INSTRUCTIONS TO FOLLOW: Write the data out again exactly, with every picture removed.

** MATERIAL SHOWN follows **

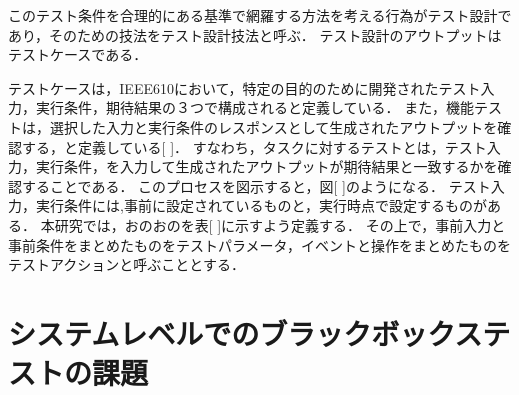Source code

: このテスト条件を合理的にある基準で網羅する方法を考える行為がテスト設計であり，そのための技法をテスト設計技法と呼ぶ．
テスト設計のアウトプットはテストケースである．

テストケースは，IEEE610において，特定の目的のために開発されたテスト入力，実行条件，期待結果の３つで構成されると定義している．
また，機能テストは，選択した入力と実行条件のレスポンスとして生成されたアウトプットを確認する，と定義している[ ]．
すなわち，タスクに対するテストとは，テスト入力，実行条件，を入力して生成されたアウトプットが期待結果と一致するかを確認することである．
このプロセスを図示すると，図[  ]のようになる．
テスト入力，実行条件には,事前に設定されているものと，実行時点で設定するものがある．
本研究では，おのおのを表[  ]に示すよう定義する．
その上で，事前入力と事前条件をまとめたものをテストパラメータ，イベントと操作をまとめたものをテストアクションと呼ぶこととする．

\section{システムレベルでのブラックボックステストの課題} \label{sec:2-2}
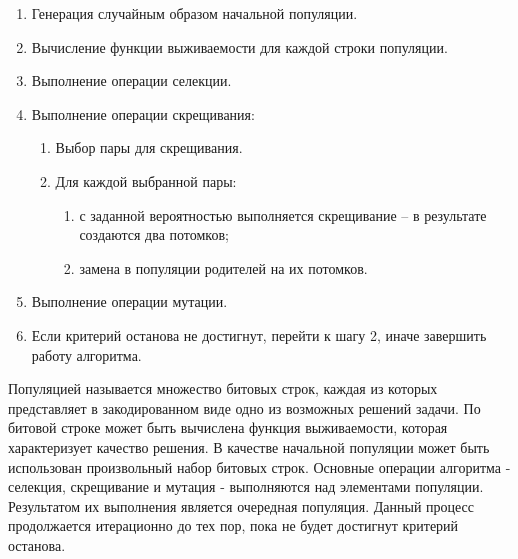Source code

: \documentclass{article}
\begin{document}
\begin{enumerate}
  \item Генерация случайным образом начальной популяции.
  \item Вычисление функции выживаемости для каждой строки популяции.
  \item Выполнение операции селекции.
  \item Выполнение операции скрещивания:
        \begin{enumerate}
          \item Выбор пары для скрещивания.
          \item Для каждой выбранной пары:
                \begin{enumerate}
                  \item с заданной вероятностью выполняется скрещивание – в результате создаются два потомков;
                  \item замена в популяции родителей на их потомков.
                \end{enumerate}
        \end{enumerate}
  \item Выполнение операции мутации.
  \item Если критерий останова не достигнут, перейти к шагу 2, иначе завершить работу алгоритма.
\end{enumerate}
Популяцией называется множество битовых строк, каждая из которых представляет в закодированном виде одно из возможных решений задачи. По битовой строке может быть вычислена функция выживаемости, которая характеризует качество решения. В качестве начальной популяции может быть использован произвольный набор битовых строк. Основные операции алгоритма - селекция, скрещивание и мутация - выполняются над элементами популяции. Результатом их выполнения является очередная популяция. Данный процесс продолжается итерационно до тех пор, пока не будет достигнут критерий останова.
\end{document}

** End of MATERIAL SHOWN **

SOLUTION TO THIS TASK:
Source code

: このテスト条件を合理的にある基準で網羅する方法を考える行為がテスト設計であり，そのための技法をテスト設計技法と呼ぶ．
テスト設計のアウトプットはテストケースである．

テストケースは，IEEE610において，特定の目的のために開発されたテスト入力，実行条件，期待結果の３つで構成されると定義している．
また，機能テストは，選択した入力と実行条件のレスポンスとして生成されたアウトプットを確認する，と定義している[ ]．
すなわち，タスクに対するテストとは，テスト入力，実行条件，を入力して生成されたアウトプットが期待結果と一致するかを確認することである．
このプロセスを図示すると，図[  ]のようになる．
テスト入力，実行条件には,事前に設定されているものと，実行時点で設定するものがある．
本研究では，おのおのを表[  ]に示すよう定義する．
その上で，事前入力と事前条件をまとめたものをテストパラメータ，イベントと操作をまとめたものをテストアクションと呼ぶこととする．

\section{システムレベルでのブラックボックステストの課題} \label{sec:2-2}
Source code

: \documentclass{article}
\begin{document}
\begin{enumerate}
  \item Генерация случайным образом начальной популяции.
  \item Вычисление функции выживаемости для каждой строки популяции.
  \item Выполнение операции селекции.
  \item Выполнение операции скрещивания:
        \begin{enumerate}
          \item Выбор пары для скрещивания.
          \item Для каждой выбранной пары:
                \begin{enumerate}
                  \item с заданной вероятностью выполняется скрещивание – в результате создаются два потомков;
                  \item замена в популяции родителей на их потомков.
                \end{enumerate}
        \end{enumerate}
  \item Выполнение операции мутации.
  \item Если критерий останова не достигнут, перейти к шагу 2, иначе завершить работу алгоритма.
\end{enumerate}
Популяцией называется множество битовых строк, каждая из которых представляет в закодированном виде одно из возможных решений задачи. По битовой строке может быть вычислена функция выживаемости, которая характеризует качество решения. В качестве начальной популяции может быть использован произвольный набор битовых строк. Основные операции алгоритма - селекция, скрещивание и мутация - выполняются над элементами популяции. Результатом их выполнения является очередная популяция. Данный процесс продолжается итерационно до тех пор, пока не будет достигнут критерий останова.
\end{document}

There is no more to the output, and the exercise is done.